Everything here is in the L-structure $\mathbb N = (\mathbf N;0,S,+,\cdot,<)$. I was following these notes and got stuck with the lemma 5.1.11 page 84 of paper (88 pdf):
In this context we assume that +,$\cdot$,$R$,$I^n_i$ are computable where $R$ are relations and $I^n_i$ is the coordinate function (just indexes). We assume composition of computable functions are computable and that search s.t. some property holds is computable i.e. $\mu x( G(a,x) = 0 ) = arg \min_{x \in N}\{ G(a,x) = 0 \}$ if $\exists x$ s.t. $G(a,x) = 0$ is computable. Also, $F_R(a,y) := \mu x( R(a,x) \lor x = y )$ has already been shown to be computable.
So the goal is to show that the indicator/characteristic function of the relations $P$ and $Q$ are computable. Let's consider the relation $P$ first. We want to show the following is computable (in the formal sense defined here and the notes):
$$ X_P(a,y) = \begin{cases} 1 & \text{ if } \exists x \in \mathbf N (x < y \to R(a,x) ) \\ 0 & \text{ if } \forall x \in \mathbf N (x \geq y \land \neg R(a,x) ) \end{cases} $$
the solution seems to be $X_P(a,y) := X_<(F_R(a,y),y)$ which doesn't make sense to me.
The reason is that we want the indicator function that returns true if there does exist a real number s.t. the implication $x<y \to R(a,x)$ is true. My claim is (if I understand things correctly) that this indicator function is really boring because it always returns 1. This is because it requires the implication $x<y \to R(a,x)$ to be true for some $x$. But such an $x$ always exists because we are only allowed to use natural numbers (i.e. we are in the L-structure $\mathbb N$), so we can trivially find such an $x$ by setting $x=y$ (then it doesn't matter if $R(a,x)$ is false or not because the antecedent is false). Thus since $\mu x (x = y)$ and that always exists then we have $X_p(a,y) := X_=(\mu x (x = y),y)$. Which seems extremely silly. So I must have some very weird misconception or something.

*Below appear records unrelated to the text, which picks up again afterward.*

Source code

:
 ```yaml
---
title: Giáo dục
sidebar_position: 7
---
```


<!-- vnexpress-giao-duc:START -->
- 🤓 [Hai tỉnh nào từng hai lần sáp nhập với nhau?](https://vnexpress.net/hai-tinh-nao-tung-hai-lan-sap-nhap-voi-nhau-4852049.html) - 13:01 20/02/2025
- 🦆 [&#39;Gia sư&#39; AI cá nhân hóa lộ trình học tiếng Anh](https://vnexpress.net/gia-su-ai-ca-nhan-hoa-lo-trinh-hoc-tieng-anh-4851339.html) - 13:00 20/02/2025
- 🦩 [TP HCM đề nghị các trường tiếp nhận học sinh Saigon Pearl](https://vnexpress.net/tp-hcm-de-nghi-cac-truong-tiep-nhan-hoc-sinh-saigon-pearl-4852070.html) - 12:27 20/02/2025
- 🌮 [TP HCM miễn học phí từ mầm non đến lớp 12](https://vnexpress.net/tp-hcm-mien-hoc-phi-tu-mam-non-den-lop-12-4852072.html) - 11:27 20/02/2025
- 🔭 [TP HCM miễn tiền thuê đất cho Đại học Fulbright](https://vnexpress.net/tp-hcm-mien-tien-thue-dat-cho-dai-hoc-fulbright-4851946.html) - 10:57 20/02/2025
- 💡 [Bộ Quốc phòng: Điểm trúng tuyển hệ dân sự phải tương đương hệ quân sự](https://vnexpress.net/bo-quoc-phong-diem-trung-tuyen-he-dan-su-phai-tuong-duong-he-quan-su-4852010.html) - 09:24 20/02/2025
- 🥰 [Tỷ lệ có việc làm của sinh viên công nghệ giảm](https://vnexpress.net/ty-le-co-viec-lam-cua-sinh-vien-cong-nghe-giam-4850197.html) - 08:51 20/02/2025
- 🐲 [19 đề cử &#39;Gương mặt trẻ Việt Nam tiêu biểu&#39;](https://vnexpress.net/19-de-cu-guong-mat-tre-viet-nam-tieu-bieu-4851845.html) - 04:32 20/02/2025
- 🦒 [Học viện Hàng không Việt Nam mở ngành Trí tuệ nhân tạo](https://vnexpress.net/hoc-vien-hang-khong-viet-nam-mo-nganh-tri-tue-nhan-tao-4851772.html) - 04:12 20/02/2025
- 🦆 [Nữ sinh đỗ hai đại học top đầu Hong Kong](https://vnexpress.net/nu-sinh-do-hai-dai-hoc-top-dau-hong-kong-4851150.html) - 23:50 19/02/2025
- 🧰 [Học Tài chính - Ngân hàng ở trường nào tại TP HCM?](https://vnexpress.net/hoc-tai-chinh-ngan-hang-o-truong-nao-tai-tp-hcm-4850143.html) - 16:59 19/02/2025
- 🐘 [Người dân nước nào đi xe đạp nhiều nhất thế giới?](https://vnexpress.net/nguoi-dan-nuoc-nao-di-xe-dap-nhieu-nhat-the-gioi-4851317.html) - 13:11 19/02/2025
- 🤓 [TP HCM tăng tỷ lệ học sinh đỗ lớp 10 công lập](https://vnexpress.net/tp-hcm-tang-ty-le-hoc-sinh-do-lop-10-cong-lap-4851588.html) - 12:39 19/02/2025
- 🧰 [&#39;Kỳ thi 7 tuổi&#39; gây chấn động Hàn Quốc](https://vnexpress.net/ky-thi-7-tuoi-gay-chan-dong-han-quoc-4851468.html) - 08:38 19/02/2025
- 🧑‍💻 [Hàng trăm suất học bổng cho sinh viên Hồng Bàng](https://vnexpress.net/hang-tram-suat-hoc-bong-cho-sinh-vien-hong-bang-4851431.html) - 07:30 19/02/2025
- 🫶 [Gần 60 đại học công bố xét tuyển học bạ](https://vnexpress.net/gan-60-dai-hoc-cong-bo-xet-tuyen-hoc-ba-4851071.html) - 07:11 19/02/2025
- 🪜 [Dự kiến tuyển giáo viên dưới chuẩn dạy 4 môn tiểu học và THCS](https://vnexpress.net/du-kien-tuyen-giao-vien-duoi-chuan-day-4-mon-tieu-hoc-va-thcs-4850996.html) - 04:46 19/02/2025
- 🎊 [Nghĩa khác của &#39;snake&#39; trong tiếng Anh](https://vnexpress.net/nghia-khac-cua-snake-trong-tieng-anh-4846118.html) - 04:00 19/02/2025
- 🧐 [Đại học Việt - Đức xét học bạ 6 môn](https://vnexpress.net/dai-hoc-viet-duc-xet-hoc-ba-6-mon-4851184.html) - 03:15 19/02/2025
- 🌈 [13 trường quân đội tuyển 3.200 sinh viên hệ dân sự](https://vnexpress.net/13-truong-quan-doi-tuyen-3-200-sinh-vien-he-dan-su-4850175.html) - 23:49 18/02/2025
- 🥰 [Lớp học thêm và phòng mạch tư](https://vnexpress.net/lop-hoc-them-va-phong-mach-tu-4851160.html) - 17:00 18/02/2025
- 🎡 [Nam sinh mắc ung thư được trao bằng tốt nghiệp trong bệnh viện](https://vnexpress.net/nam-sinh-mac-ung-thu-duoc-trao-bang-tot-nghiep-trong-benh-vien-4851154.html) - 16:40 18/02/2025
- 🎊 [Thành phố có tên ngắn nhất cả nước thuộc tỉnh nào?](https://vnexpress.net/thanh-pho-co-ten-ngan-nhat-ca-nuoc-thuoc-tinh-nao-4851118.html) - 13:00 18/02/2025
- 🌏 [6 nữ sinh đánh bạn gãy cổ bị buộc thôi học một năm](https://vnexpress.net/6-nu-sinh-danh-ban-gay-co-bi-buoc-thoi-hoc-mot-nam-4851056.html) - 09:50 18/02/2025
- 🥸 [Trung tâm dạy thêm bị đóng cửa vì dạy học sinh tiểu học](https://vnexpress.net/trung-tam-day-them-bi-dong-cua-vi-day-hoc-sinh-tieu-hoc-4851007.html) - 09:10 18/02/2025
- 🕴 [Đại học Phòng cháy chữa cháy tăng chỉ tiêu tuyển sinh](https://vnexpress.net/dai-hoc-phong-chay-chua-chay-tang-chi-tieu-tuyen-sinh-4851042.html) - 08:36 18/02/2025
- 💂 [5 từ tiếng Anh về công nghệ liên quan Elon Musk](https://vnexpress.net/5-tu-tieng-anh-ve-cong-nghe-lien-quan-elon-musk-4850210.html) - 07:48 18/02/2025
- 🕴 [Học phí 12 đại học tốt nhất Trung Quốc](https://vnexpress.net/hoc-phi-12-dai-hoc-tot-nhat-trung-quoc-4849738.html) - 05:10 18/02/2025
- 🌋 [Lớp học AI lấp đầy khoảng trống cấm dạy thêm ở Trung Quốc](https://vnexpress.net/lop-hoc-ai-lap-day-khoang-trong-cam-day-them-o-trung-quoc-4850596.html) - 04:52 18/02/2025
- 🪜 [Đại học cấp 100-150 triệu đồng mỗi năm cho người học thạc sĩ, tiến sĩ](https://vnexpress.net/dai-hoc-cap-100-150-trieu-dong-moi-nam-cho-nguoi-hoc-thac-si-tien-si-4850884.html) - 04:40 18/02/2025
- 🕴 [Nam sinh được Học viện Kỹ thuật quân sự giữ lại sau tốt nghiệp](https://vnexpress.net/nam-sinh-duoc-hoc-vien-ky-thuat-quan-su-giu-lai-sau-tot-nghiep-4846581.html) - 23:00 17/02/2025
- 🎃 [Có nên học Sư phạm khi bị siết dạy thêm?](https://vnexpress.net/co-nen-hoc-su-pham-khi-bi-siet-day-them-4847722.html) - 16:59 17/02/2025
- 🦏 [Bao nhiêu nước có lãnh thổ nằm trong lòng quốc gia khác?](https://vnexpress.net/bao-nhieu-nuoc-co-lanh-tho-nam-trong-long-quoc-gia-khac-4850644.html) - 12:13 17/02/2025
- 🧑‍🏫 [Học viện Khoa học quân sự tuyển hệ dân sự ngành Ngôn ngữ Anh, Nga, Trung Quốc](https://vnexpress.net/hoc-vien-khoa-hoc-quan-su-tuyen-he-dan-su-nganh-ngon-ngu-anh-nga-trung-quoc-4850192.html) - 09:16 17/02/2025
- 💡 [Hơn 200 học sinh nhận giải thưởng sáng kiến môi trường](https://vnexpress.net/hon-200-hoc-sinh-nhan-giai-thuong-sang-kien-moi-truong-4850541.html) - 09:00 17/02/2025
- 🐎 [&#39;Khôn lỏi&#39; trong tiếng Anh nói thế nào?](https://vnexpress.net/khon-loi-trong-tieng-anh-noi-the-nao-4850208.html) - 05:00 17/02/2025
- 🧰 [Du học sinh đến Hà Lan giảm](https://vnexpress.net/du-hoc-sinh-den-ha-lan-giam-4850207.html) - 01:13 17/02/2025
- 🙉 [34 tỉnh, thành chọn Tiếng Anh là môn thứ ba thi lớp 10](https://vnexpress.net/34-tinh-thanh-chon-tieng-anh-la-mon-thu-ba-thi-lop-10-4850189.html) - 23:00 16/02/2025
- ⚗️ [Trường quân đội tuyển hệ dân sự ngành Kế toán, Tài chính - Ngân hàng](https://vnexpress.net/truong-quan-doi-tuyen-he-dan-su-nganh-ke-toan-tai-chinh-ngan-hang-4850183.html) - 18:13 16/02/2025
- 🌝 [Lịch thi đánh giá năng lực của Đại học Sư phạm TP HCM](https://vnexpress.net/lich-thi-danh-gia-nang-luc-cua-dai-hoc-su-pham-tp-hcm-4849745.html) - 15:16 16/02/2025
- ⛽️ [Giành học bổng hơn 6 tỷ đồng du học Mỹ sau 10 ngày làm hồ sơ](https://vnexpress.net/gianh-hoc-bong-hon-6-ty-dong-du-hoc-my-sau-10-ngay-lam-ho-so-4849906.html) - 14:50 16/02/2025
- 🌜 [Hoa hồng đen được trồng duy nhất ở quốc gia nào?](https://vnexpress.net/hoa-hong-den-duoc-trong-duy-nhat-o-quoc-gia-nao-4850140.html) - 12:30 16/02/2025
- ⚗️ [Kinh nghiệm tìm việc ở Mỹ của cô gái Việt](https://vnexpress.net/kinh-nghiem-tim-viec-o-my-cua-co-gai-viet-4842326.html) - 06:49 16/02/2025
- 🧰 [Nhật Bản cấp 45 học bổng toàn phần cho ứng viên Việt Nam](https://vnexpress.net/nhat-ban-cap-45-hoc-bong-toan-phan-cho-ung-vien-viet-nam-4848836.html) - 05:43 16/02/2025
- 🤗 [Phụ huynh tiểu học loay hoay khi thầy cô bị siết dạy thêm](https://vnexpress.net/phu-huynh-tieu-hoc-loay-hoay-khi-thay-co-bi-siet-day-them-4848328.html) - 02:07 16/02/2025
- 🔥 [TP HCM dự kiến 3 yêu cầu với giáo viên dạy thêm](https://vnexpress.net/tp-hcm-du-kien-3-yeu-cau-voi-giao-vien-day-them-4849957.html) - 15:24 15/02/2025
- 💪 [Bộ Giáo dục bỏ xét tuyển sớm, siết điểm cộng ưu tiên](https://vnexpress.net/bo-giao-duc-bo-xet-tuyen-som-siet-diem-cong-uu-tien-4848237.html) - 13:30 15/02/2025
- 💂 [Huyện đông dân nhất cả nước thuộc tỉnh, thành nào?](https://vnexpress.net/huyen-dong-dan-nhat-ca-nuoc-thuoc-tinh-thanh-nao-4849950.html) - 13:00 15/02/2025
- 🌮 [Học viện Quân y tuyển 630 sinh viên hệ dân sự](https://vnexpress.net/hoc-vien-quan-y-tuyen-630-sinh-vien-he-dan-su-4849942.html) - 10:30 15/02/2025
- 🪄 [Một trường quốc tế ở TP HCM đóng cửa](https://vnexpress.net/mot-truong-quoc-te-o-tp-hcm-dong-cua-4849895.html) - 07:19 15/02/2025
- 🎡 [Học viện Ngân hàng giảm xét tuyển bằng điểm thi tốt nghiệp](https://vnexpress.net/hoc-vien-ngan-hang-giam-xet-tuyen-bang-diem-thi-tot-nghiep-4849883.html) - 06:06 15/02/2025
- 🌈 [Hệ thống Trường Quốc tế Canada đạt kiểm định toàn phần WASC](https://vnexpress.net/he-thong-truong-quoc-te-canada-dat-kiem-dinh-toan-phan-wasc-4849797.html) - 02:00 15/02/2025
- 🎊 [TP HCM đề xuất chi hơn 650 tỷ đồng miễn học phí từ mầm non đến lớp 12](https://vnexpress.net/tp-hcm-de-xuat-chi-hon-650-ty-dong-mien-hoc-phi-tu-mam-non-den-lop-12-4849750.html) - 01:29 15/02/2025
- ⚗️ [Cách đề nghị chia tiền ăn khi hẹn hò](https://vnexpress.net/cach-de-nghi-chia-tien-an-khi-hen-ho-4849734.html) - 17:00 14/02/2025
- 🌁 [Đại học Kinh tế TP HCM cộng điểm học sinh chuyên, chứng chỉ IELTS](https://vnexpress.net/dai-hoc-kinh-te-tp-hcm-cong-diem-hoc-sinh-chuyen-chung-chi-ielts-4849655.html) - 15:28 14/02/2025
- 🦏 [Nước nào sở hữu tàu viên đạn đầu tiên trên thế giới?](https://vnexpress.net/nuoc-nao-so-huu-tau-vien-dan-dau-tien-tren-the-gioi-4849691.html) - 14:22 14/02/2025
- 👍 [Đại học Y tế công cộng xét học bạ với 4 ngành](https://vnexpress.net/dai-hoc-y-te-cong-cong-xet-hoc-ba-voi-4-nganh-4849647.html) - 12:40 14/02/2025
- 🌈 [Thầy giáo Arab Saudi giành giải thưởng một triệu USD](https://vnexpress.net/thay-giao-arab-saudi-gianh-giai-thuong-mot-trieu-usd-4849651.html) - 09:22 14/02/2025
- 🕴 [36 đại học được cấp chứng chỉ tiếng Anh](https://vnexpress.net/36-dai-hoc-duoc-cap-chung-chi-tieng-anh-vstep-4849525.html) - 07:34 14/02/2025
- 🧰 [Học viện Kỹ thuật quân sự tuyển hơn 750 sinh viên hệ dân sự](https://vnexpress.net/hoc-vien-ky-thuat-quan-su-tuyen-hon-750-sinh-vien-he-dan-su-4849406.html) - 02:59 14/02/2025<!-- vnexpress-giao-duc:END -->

In fact I just noticed that it is possible for some $R$ for this function to want to return both 1 and 0 at the same time. By my previous argument $x=y$ makes the antecedent false so it returns 1. Now consider when it returns 0. For it to return zero we must not have a natural number x s.t. $(x<y \to R(a,x)$. Equivalently we must have that $\forall x \in \mathbf N, (x<y \land \neg R(a,x))$. If we just choose an $R$ such that its always false for $x<y$ (say x is not zero), then we have that the condition for false is satisfied simultaneously to the condition to true. Which obviously doesn't make sense and something must be wrong in my reasoning of course (since the conditions for the function seem quite sensible to me, intuitively, I don't see why they encode the halting problem in any funky way, so I assume I wrong somewhere).
Do I have a misunderstanding or misinterpret something?


Natural number bounded quantifiers are computable if their formula arguments are computable. In the simplest case you can see that in that you provide a primitive recursive def.
$P(a,0) \leftarrow \bot$
$P(a,y+1) \leftarrow P(a,y) \vee R(a,y)$
$Q(a,0) \leftarrow \top$
$Q(a,y+1) \leftarrow Q(a,y) \wedge R(a,y)$
Computable predicates are closed over primitive recursion. The $μ_{x<y}$ operator from the script in Lemma 5.1.10 is a form of primitive recursion.